*** Input data ***
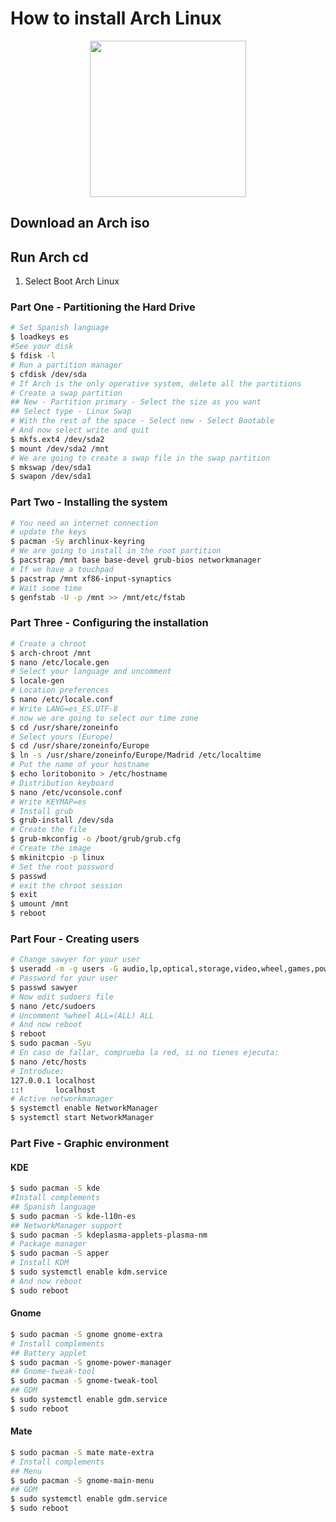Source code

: # How to install Arch Linux

<p align="center">
  <img src="https://www.linuxadictos.com/wp-content/uploads/arch-linux-logo.jpg" width="250">
</p>

## Download an Arch iso

## Run Arch cd
1. Select Boot Arch Linux

### Part One - Partitioning the Hard Drive
```sh
# Set Spanish language
$ loadkeys es
#See your disk
$ fdisk -l 
# Run a partition manager
$ cfdisk /dev/sda
# If Arch is the only operative system, delete all the partitions
# Create a swap partition
## New - Partition primary - Select the size as you want
## Select type - Linux Swap
# With the rest of the space - Select new - Select Bootable
# And now select write and quit
$ mkfs.ext4 /dev/sda2
$ mount /dev/sda2 /mnt
# We are going to create a swap file in the swap partition
$ mkswap /dev/sda1
$ swapon /dev/sda1
```

### Part Two - Installing the system
```sh
# You need an internet connection
# update the keys
$ pacman -Sy archlinux-keyring
# We are going to install in the root partition
$ pacstrap /mnt base base-devel grub-bios networkmanager
# If we have a touchpad
$ pacstrap /mnt xf86-input-synaptics
# Wait some time
$ genfstab -U -p /mnt >> /mnt/etc/fstab
```

### Part Three - Configuring the installation
```sh
# Create a chroot
$ arch-chroot /mnt
$ nano /etc/locale.gen
# Select your language and uncomment
$ locale-gen
# Location preferences
$ nano /etc/locale.conf 
# Write LANG=es_ES.UTF-8
# now we are going to select our time zone
$ cd /usr/share/zoneinfo
# Select yours (Europe)
$ cd /usr/share/zoneinfo/Europe
$ ln -s /usr/share/zoneinfo/Europe/Madrid /etc/localtime
# Put the name of your hostname
$ echo loritobonito > /etc/hostname
# Distribution keyboard
$ nano /etc/vconsole.conf
# Write KEYMAP=es
# Install grub
$ grub-install /dev/sda
# Create the file
$ grub-mkconfig -o /boot/grub/grub.cfg
# Create the image
$ mkinitcpio -p linux
# Set the root password
$ passwd
# exit the chroot session
$ exit
$ umount /mnt 
$ reboot
```

### Part Four - Creating users
```sh
# Change sawyer for your user
$ useradd -m -g users -G audio,lp,optical,storage,video,wheel,games,power,scanner -s /bin/bash sawyer
# Password for your user
$ passwd sawyer
# Now edit sudoers file
$ nano /etc/sudoers
# Uncomment %wheel ALL=(ALL) ALL
# And now reboot
$ reboot
$ sudo pacman -Syu
# En caso de fallar, comprueba la red, si no tienes ejecuta:
$ nano /etc/hosts
# Introduce:
127.0.0.1 localhost
::!       localhost
# Active networkmanager
$ systemctl enable NetworkManager
$ systemctl start NetworkManager
```

### Part Five - Graphic environment
#### KDE
```sh
$ sudo pacman -S kde
#Install complements
## Spanish language
$ sudo pacman -S kde-l10n-es
## NetworkManager support
$ sudo pacman -S kdeplasma-applets-plasma-nm
# Package manager
$ sudo pacman -S apper
# Install KDM
$ sudo systemctl enable kdm.service
# And now reboot
$ sudo reboot
```

#### Gnome
```sh
$ sudo pacman -S gnome gnome-extra
# Install complements
## Battery applet
$ sudo pacman -S gnome-power-manager
## Gnome-tweak-tool
$ sudo pacman -S gnome-tweak-tool
## GDM
$ sudo systemctl enable gdm.service
$ sudo reboot
```

#### Mate
```sh
$ sudo pacman -S mate mate-extra
# Install complements
## Menu
$ sudo pacman -S gnome-main-menu
## GDM
$ sudo systemctl enable gdm.service
$ sudo reboot
```
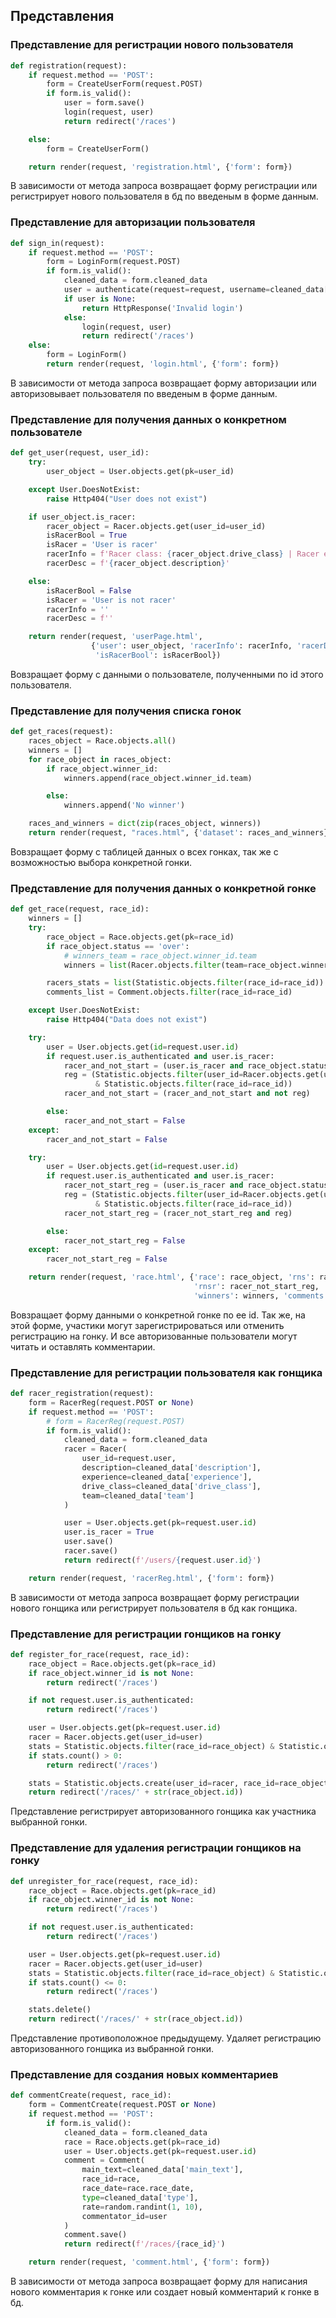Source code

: ## Представления

### Представление для регистрации нового пользователя
``` py
def registration(request):
    if request.method == 'POST':
        form = CreateUserForm(request.POST)
        if form.is_valid():
            user = form.save()
            login(request, user)
            return redirect('/races')

    else:
        form = CreateUserForm()

    return render(request, 'registration.html', {'form': form})
```
В зависимости от метода запроса возвращает форму регистрации
или регистрирует нового пользователя в бд по введеным в форме данным.

### Представление для авторизации пользователя
```py
def sign_in(request):
    if request.method == 'POST':
        form = LoginForm(request.POST)
        if form.is_valid():
            cleaned_data = form.cleaned_data
            user = authenticate(request=request, username=cleaned_data['username'], password=cleaned_data['password'])
            if user is None:
                return HttpResponse('Invalid login')
            else:
                login(request, user)
                return redirect('/races')
    else:
        form = LoginForm()
        return render(request, 'login.html', {'form': form})
```
В зависимости от метода запроса возвращает форму авторизации
или авторизовывает пользователя по введеным в форме данным.

### Представление для получения данных о конкретном пользователе
```py
def get_user(request, user_id):
    try:
        user_object = User.objects.get(pk=user_id)

    except User.DoesNotExist:
        raise Http404("User does not exist")

    if user_object.is_racer:
        racer_object = Racer.objects.get(user_id=user_id)
        isRacerBool = True
        isRacer = 'User is racer'
        racerInfo = f'Racer class: {racer_object.drive_class} | Racer experience: {racer_object.experience} years'
        racerDesc = f'{racer_object.description}'

    else:
        isRacerBool = False
        isRacer = 'User is not racer'
        racerInfo = ''
        racerDesc = f''

    return render(request, 'userPage.html',
                  {'user': user_object, 'racerInfo': racerInfo, 'racerDesc': racerDesc, 'isRacer': isRacer,
                   'isRacerBool': isRacerBool})
```
Вовзращает форму с данными о пользователе, полученными по id этого пользователя.

### Представление для получения списка гонок
```py
def get_races(request):
    races_object = Race.objects.all()
    winners = []
    for race_object in races_object:
        if race_object.winner_id:
            winners.append(race_object.winner_id.team)

        else:
            winners.append('No winner')

    races_and_winners = dict(zip(races_object, winners))
    return render(request, "races.html", {'dataset': races_and_winners})
```
Вовзращает форму с таблицей данных о всех гонках, так же с возможностью выбора конкретной гонки.

### Представление для получения данных о конкретной гонке
```py
def get_race(request, race_id):
    winners = []
    try:
        race_object = Race.objects.get(pk=race_id)
        if race_object.status == 'over':
            # winners_team = race_object.winner_id.team
            winners = list(Racer.objects.filter(team=race_object.winner_id.team))

        racers_stats = list(Statistic.objects.filter(race_id=race_id))
        comments_list = Comment.objects.filter(race_id=race_id)

    except User.DoesNotExist:
        raise Http404("Data does not exist")

    try:
        user = User.objects.get(id=request.user.id)
        if request.user.is_authenticated and user.is_racer:
            racer_and_not_start = (user.is_racer and race_object.status == "not started")
            reg = (Statistic.objects.filter(user_id=Racer.objects.get(user_id=request.user))
                   & Statistic.objects.filter(race_id=race_id))
            racer_and_not_start = (racer_and_not_start and not reg)

        else:
            racer_and_not_start = False
    except:
        racer_and_not_start = False

    try:
        user = User.objects.get(id=request.user.id)
        if request.user.is_authenticated and user.is_racer:
            racer_not_start_reg = (user.is_racer and race_object.status == "not started")
            reg = (Statistic.objects.filter(user_id=Racer.objects.get(user_id=request.user))
                   & Statistic.objects.filter(race_id=race_id))
            racer_not_start_reg = (racer_not_start_reg and reg)

        else:
            racer_not_start_reg = False
    except:
        racer_not_start_reg = False

    return render(request, 'race.html', {'race': race_object, 'rns': racer_and_not_start,
                                         'rnsr': racer_not_start_reg, 'racers': racers_stats,
                                         'winners': winners, 'comments': comments_list})
```
Вовзращает форму данными о конкретной гонке по ее id.
Так же, на этой форме, участики могут зарегистрироваться или отменить регистрацию на гонку.
И все авторизованные пользователи могут читать и оставлять комментарии.

### Представление для регистрации пользователя как гонщика
```py
def racer_registration(request):
    form = RacerReg(request.POST or None)
    if request.method == 'POST':
        # form = RacerReg(request.POST)
        if form.is_valid():
            cleaned_data = form.cleaned_data
            racer = Racer(
                user_id=request.user,
                description=cleaned_data['description'],
                experience=cleaned_data['experience'],
                drive_class=cleaned_data['drive_class'],
                team=cleaned_data['team']
            )

            user = User.objects.get(pk=request.user.id)
            user.is_racer = True
            user.save()
            racer.save()
            return redirect(f'/users/{request.user.id}')

    return render(request, 'racerReg.html', {'form': form})
```
В зависимости от метода запроса возвращает форму регистрации нового гонщика
или регистрирует пользователя в бд как гонщика.

### Представление для регистрации гонщиков на гонку
```py
def register_for_race(request, race_id):
    race_object = Race.objects.get(pk=race_id)
    if race_object.winner_id is not None:
        return redirect('/races')

    if not request.user.is_authenticated:
        return redirect('/races')

    user = User.objects.get(pk=request.user.id)
    racer = Racer.objects.get(user_id=user)
    stats = Statistic.objects.filter(race_id=race_object) & Statistic.objects.filter(user_id=racer)
    if stats.count() > 0:
        return redirect('/races')

    stats = Statistic.objects.create(user_id=racer, race_id=race_object)
    return redirect('/races/' + str(race_object.id))
``` 
Представление регистрирует авторизованного гонщика как участника выбранной гонки.

### Представление для удаления регистрации гонщиков на гонку
```py
def unregister_for_race(request, race_id):
    race_object = Race.objects.get(pk=race_id)
    if race_object.winner_id is not None:
        return redirect('/races')

    if not request.user.is_authenticated:
        return redirect('/races')

    user = User.objects.get(pk=request.user.id)
    racer = Racer.objects.get(user_id=user)
    stats = Statistic.objects.filter(race_id=race_object) & Statistic.objects.filter(user_id=racer)
    if stats.count() <= 0:
        return redirect('/races')

    stats.delete()
    return redirect('/races/' + str(race_object.id))
```
Представление противоположное предыдущему.
Удаляет регистрацию авторизованного гонщика из выбранной гонки.

### Представление для создания новых комментариев
```py
def commentCreate(request, race_id):
    form = CommentCreate(request.POST or None)
    if request.method == 'POST':
        if form.is_valid():
            cleaned_data = form.cleaned_data
            race = Race.objects.get(pk=race_id)
            user = User.objects.get(pk=request.user.id)
            comment = Comment(
                main_text=cleaned_data['main_text'],
                race_id=race,
                race_date=race.race_date,
                type=cleaned_data['type'],
                rate=random.randint(1, 10),
                commentator_id=user
            )
            comment.save()
            return redirect(f'/races/{race_id}')

    return render(request, 'comment.html', {'form': form})
```
В зависимости от метода запроса возвращает форму для написания нового комментария к гонке
или создает новый комментарий к гонке в бд.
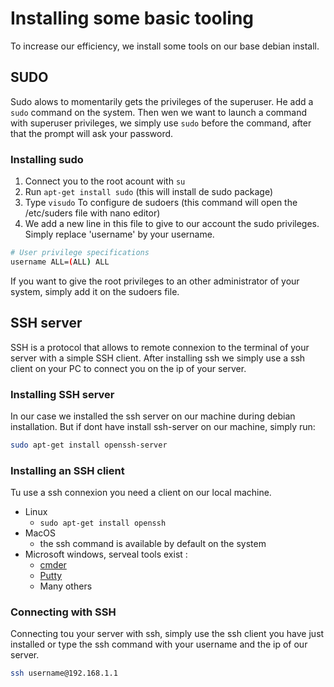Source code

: # Installing some basic tooling
To increase our efficiency, we install some tools on our base debian install.

## SUDO
Sudo alows to momentarily gets the privileges of the superuser.
He add a `sudo` command on the system. Then wen we want to launch a command with superuser privileges, we simply use `sudo` before the command, after that the prompt will ask your password.

### Installing sudo
1. Connect you to the root acount with `su`
2. Run `apt-get install sudo` (this will install de sudo package)
3. Type `visudo` To configure de sudoers (this command will open the /etc/suders file with nano editor)
4. We add a new line in this file to give to our account the sudo privileges. Simply replace 'username' by your username.
```bash
# User privilege specifications
username ALL=(ALL) ALL
```
If you want to give the root privileges to an other administrator of your system, simply add it on the sudoers file.

## SSH server
SSH is a protocol that allows to remote connexion to the terminal of your server with a simple SSH client. After installing ssh we simply use a ssh client on your PC to connect you on the ip of your server.

### Installing SSH server
In our case we installed the ssh server on our machine during debian installation. But if dont have install ssh-server on our machine, simply run:
```bash
sudo apt-get install openssh-server
```

### Installing an SSH client
Tu use a ssh connexion you need a client on our local machine.
- Linux
    - `sudo apt-get install openssh`
- MacOS
    - the ssh command is available by default on the system
- Microsoft windows, serveal tools exist :
    - [cmder](http://cmder.net/)
    - [Putty](http://www.putty.org/)
    - Many others

### Connecting with SSH
Connecting tou your server with ssh, simply use the ssh client you have just installed or type the ssh command with your username and the ip of our server.
```bash
ssh username@192.168.1.1
```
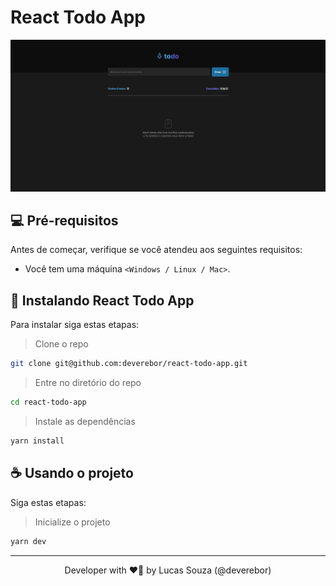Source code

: # React Todo App

![React logo](./.github/assets/todo-app.png)

## 💻 Pré-requisitos

Antes de começar, verifique se você atendeu aos seguintes requisitos:

* Você tem uma máquina `<Windows / Linux / Mac>`.

## 🚀 Instalando React Todo App

Para instalar siga estas etapas:

> Clone o repo

```zsh
git clone git@github.com:deverebor/react-todo-app.git
```

> Entre no diretório do repo

```zsh
cd react-todo-app
```

> Instale as dependências

```zsh
yarn install
```

## ☕ Usando o projeto

Siga estas etapas:

> Inicialize o projeto

```zsh
yarn dev
```

---

<p align='center'>
  Developer with ❤️‍🔥 by Lucas Souza (@deverebor)
</p>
*** End of Input data ***
• _Instructions for the task_
Show every line of the records above that contains the word "форме".

• _Output below_
или регистрирует нового пользователя в бд по введеным в форме данным.
или авторизовывает пользователя по введеным в форме данным.
Так же, на этой форме, участики могут зарегистрироваться или отменить регистрацию на гонку.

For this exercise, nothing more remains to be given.